Irish horse racing does not have an issue with sexism in the weigh room, according to jockey Sean Flanagan.
In the wake of the allegations of misogyny and bullying from Bryony Frost against Irish rider Robbie Dunne, the question of a wider problem of sexism in racing has been raised.
Frost, who is Britain's most successful female jockey, accused Dunne of a campaign of aggression, bullying and sexism, including an incident in Stratford in 2020.
While the investigation into Frost's allegations continues in Britain, Irish jockey Sean Flanagan insisted that he had never experienced any instances of sexism in the weigh room across his extensive racing career.
Speaking on Friday Night Racing, admitted that he had not been paying particularly focused attention to the Frost story.
"I don't probably know enough of the details," Flanagan said. "I have read headlines rather than content on it. You'd hear the stories going around.
"I fully understand that something happened. There is no denying that fact.
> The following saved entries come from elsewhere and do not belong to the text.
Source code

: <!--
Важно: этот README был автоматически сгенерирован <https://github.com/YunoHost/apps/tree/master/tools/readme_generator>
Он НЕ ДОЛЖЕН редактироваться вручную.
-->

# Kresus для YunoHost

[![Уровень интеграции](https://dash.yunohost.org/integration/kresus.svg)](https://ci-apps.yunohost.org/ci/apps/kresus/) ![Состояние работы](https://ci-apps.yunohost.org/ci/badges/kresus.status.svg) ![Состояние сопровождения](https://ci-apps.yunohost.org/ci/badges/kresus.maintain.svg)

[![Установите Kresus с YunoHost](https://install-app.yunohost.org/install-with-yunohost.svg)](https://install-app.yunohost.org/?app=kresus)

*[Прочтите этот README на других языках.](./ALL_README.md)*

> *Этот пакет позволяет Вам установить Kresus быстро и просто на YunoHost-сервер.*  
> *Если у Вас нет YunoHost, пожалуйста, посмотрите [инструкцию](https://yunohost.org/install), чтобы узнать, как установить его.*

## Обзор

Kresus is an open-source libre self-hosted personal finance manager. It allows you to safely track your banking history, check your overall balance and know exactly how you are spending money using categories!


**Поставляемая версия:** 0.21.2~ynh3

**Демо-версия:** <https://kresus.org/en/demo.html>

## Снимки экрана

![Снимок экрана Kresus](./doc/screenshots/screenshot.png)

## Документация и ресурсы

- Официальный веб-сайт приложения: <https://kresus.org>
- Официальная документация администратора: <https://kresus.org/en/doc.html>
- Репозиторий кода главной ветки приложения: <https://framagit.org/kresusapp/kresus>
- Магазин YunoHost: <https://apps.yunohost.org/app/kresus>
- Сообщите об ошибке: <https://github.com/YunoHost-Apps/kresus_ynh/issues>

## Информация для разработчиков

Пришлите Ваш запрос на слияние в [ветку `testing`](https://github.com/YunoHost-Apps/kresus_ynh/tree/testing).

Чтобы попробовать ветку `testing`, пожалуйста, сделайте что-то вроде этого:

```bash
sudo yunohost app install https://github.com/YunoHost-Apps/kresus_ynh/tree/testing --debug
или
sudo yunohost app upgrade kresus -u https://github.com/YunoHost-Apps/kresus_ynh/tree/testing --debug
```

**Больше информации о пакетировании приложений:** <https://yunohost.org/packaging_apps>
If something happened it should have been dealt with."
Flanagan did, however, discuss the inter-jockey dynamic that exists within the weigh room in his experience.
"'Not treated very well' is the wrong wording of it," Flanagan said. "As a young rider coming through I had the utmost respect for, going way back, Tommy Treacy, Ken Whelan, Ruby [Walsh, etc.].
"If Ruby or [Paul] Carbery, or Shay [Barry] or Tommy T came to me... they could throw a few 'f's and blinds into you and tell you where you went wrong, they wouldn't f and blind and leave it at that.
"They would 'f' and blind, and you've done this wrong, and you should have done this, and you should have done that. In future, do this and do that.
"Me, as a rider going forward, I took that onboard, because they are where I want to be. I improve myself for it.
"Would I do that today? I probably would. I might sit a lad a down, and if he did it again I'd say it to him again. If he did a third time, I mightn't just sit him down and say it to him a third time.
"That is the way racing has worked all along, and I'd like to say that is the way racing should stay working."
While he did not suggest that a verbal 'bollocking' never happens, Flanagan did suggest that any criticisms are often earned by the riders.
"I'm going to say 80% of why riders will fall out is a rider not holding a straight line or a rider going down to an obstacle and veering off a line," Flanagan said.
"Or they are under pressure going down to the second last and they start veering out and veering out. That is what it is all about.
"The other side of the coin, in Ireland anyway, is if I've gone down to the second last and I've given mine a beast, if I'm a seven pound or five pound claim or whatever. I've given a really good ride tactically.
"No matter who it might be, not that I've out-ridden them, but I've given a really good ride and I've beaten them fair and square.
"The older generation might come in and they might look at you like, 'hmm'. But the day will come in the next couple of months when they get over the fact that you have beaten them, they will come to you and say, 'you gave that a good ride, fair play to you!'
"That is my outlook on it. That's been my outlook on it for a while. I'm riding 16 years now, and I've never felt like I was going to get a belt, and I've never given a belt in the weigh room.
"But I have gotten plenty of good dressing downs. I've given plenty of them as well. I think that is what it is all about."
'Sexism hasn't come into the weigh room in Ireland'
Flanagan's suggestion that most dressing downs are given to younger riders earning their way into the scene does not ring true in the case of Frost, however, by his own admission.
He suggested that any senior rider, regardless of gender, would know when they are about to get a dressing down, and that they are often not needed as the senior riders will admit to their errors and apologise first.
"Bryony [Frost] is not a youngster, which is a very valid point," Flanagan said. "If any senior rider was to veer off a line, I would say to them what I would say to anybody else.
"A senior lad would know they're after doing it. A younger lad generally mightn't know they're after doing what they are doing.
"And 85-90% of the time, you don't have to go that far to say it to them. They are like, 'oh, sorry. I've done that and I'm sorry'.
"I've done that as much to a male senior rider as I would to a female senior rider. That is where the definite line needs to be.
"I don't think it should matter if you male or female. If you have done it, you have done it and take your bollocking if you are going to get it."
In his 16 years as a jockey, Flanagan believes that he hasn't witnessed any sexism in the weigh room.
"As regards the sexism thing, it definitely hasn't come into the weigh room here in Ireland," Flanagan said. "I don't think anyway."